This, but I would _NEVER_ do this with a chain. Just asking for a broken nose.

And leaving a catch tie (very short lead rope) on a hard to catch horse is acceptable (as you train obviously) but I'd never leave a long lead unattended)


----------



## Palomine (Oct 30, 2010)

Know of someone that did this with TB short yearling...came down to find horse had gotten all 4 feet tangled up in rope and had died during the night because of thrashing around and panicking so.

And another who found horse with broken leg because got rope caught up.

Foals tied off to burros or donkeys works to teach them to lead, leaving ropes on will, but better yet is working with them to teach them to lead and not leaving rope dangling.

And chain? Never.


----------



## jamesdean57 (Feb 2, 2013)

We used to leave halters on our horses in the pasture by the house, till one of them got hung up on the fence and cut his throat, it was not serious. But it scared me bad enough that I'll never do it again.


----------



## Chasin Ponies (Dec 25, 2013)

tinyliny said:


> leaving a leadrope on is one thing, leaving a chain on is another.
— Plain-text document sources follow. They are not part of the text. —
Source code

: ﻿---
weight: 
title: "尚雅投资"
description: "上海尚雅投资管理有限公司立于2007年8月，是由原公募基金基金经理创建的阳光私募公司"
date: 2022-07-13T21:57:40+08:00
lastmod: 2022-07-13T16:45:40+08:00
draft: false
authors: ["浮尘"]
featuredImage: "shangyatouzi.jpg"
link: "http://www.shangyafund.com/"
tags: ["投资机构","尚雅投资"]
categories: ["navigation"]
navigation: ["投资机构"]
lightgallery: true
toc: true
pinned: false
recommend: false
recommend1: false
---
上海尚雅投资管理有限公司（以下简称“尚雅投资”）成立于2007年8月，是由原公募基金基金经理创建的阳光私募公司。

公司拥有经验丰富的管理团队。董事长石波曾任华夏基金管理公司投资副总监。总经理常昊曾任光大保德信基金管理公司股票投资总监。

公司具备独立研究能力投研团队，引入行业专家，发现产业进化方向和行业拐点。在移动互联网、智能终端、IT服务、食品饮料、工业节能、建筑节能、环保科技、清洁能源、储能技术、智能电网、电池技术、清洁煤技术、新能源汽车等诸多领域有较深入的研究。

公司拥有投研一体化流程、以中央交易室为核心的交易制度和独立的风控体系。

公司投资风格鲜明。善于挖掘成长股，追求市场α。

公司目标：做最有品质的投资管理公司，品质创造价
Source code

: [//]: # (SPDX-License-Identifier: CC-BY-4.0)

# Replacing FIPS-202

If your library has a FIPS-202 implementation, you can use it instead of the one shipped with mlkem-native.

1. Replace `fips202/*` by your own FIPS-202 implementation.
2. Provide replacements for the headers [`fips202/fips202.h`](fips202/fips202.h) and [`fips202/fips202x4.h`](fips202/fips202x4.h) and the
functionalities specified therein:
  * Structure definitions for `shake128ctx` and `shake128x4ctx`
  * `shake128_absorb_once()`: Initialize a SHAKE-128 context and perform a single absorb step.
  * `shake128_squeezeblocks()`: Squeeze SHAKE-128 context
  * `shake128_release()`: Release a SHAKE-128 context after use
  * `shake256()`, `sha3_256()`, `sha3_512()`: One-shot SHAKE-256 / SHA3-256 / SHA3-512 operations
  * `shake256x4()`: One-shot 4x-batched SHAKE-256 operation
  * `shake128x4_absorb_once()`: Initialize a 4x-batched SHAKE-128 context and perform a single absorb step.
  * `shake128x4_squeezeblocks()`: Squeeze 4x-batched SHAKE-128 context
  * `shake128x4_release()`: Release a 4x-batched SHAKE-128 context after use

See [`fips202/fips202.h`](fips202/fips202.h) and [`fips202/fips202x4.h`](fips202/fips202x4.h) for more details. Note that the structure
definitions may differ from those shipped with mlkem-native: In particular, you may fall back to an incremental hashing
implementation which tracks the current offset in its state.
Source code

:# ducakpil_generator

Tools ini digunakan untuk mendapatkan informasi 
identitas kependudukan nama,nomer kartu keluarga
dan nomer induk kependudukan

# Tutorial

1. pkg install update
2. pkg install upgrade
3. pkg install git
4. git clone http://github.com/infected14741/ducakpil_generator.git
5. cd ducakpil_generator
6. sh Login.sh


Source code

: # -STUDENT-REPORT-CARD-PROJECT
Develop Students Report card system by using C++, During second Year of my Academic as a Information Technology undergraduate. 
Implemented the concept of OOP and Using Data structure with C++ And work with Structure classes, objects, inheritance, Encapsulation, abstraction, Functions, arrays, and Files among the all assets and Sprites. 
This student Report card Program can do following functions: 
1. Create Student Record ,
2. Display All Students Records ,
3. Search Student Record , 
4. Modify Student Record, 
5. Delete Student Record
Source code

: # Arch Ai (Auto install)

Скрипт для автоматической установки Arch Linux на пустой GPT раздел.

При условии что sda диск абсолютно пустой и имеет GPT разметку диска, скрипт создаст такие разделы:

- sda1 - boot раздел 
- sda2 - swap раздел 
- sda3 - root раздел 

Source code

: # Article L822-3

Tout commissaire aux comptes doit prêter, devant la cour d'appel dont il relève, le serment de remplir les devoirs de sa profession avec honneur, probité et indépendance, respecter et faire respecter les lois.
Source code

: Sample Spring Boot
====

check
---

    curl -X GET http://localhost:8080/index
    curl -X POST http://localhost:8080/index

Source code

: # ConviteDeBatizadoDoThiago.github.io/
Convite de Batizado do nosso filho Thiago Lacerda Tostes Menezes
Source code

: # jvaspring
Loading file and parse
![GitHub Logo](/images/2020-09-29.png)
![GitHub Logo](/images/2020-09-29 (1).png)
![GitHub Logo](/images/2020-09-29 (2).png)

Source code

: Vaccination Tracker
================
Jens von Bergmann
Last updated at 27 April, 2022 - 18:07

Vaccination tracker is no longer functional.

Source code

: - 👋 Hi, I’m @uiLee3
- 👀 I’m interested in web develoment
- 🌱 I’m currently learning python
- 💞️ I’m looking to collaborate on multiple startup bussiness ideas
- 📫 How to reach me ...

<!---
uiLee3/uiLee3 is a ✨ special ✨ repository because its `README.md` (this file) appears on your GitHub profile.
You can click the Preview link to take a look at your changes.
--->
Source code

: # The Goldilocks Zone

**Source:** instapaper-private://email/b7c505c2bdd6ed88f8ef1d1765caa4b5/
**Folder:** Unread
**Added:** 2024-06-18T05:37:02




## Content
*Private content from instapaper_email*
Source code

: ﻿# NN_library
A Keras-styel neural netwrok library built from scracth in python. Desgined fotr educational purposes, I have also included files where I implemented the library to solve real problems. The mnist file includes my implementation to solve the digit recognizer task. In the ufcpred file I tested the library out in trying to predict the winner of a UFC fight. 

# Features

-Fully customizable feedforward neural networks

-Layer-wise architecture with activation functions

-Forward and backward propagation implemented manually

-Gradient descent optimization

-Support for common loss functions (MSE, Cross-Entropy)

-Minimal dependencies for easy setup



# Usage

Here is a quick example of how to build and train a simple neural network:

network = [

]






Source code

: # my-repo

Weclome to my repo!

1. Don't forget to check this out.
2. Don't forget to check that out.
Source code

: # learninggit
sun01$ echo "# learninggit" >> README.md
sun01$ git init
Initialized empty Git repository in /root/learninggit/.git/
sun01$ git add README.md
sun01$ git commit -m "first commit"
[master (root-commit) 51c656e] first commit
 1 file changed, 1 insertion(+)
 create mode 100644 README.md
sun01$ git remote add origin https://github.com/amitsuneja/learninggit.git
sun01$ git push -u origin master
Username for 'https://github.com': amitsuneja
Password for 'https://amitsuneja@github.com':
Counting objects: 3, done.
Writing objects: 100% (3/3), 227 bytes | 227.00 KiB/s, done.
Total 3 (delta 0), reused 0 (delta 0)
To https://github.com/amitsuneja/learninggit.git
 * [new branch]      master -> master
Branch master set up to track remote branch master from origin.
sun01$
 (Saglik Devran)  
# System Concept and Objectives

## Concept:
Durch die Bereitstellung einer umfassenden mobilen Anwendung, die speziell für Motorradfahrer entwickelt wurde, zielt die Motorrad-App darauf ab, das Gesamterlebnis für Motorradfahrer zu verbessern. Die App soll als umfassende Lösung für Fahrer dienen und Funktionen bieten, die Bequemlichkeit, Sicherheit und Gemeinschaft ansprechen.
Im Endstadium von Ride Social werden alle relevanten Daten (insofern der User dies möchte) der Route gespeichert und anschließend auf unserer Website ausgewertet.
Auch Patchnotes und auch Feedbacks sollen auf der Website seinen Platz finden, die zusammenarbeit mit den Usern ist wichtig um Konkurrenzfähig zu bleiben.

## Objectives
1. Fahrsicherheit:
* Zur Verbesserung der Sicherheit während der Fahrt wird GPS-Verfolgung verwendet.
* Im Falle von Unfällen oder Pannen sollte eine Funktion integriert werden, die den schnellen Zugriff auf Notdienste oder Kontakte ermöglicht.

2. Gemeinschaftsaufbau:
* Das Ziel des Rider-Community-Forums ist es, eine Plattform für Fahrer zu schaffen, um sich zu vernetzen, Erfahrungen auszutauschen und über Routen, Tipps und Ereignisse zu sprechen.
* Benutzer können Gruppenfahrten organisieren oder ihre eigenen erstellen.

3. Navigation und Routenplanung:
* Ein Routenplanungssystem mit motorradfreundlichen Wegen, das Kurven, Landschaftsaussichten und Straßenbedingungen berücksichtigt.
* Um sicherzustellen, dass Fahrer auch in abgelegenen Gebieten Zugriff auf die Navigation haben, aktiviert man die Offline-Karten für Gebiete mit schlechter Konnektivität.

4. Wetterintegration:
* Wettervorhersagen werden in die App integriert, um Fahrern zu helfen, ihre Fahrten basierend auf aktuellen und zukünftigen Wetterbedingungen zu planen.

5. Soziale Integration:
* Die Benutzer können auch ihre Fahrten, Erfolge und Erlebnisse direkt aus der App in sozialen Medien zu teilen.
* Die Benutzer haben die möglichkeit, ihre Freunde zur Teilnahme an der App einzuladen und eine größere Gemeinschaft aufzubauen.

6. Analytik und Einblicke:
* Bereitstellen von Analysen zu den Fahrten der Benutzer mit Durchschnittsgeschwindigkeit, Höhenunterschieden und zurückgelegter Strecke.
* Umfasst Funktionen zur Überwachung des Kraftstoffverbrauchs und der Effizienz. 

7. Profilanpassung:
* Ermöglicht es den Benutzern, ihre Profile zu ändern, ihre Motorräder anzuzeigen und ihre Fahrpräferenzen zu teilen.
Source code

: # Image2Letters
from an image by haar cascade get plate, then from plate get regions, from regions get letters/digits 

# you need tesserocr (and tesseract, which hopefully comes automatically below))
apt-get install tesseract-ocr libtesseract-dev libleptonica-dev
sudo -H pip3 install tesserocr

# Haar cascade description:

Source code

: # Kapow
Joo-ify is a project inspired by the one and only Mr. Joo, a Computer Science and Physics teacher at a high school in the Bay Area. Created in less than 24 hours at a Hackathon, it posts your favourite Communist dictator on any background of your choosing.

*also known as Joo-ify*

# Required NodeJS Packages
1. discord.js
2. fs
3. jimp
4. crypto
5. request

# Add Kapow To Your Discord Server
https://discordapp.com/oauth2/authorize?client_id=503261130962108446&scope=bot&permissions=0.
Agree totally-no harm is done when a horse steps on a lead rope and he actually learns from this. The chain over the nose is overkill and dangerous for the horse-I have run across 2 horses with permanently broken /deformed noses from having been tied up with a chain over the nose.
Even if they don't care about the extreme pain caused to the horse, it's truly an ugly sight and decreases his value.


----------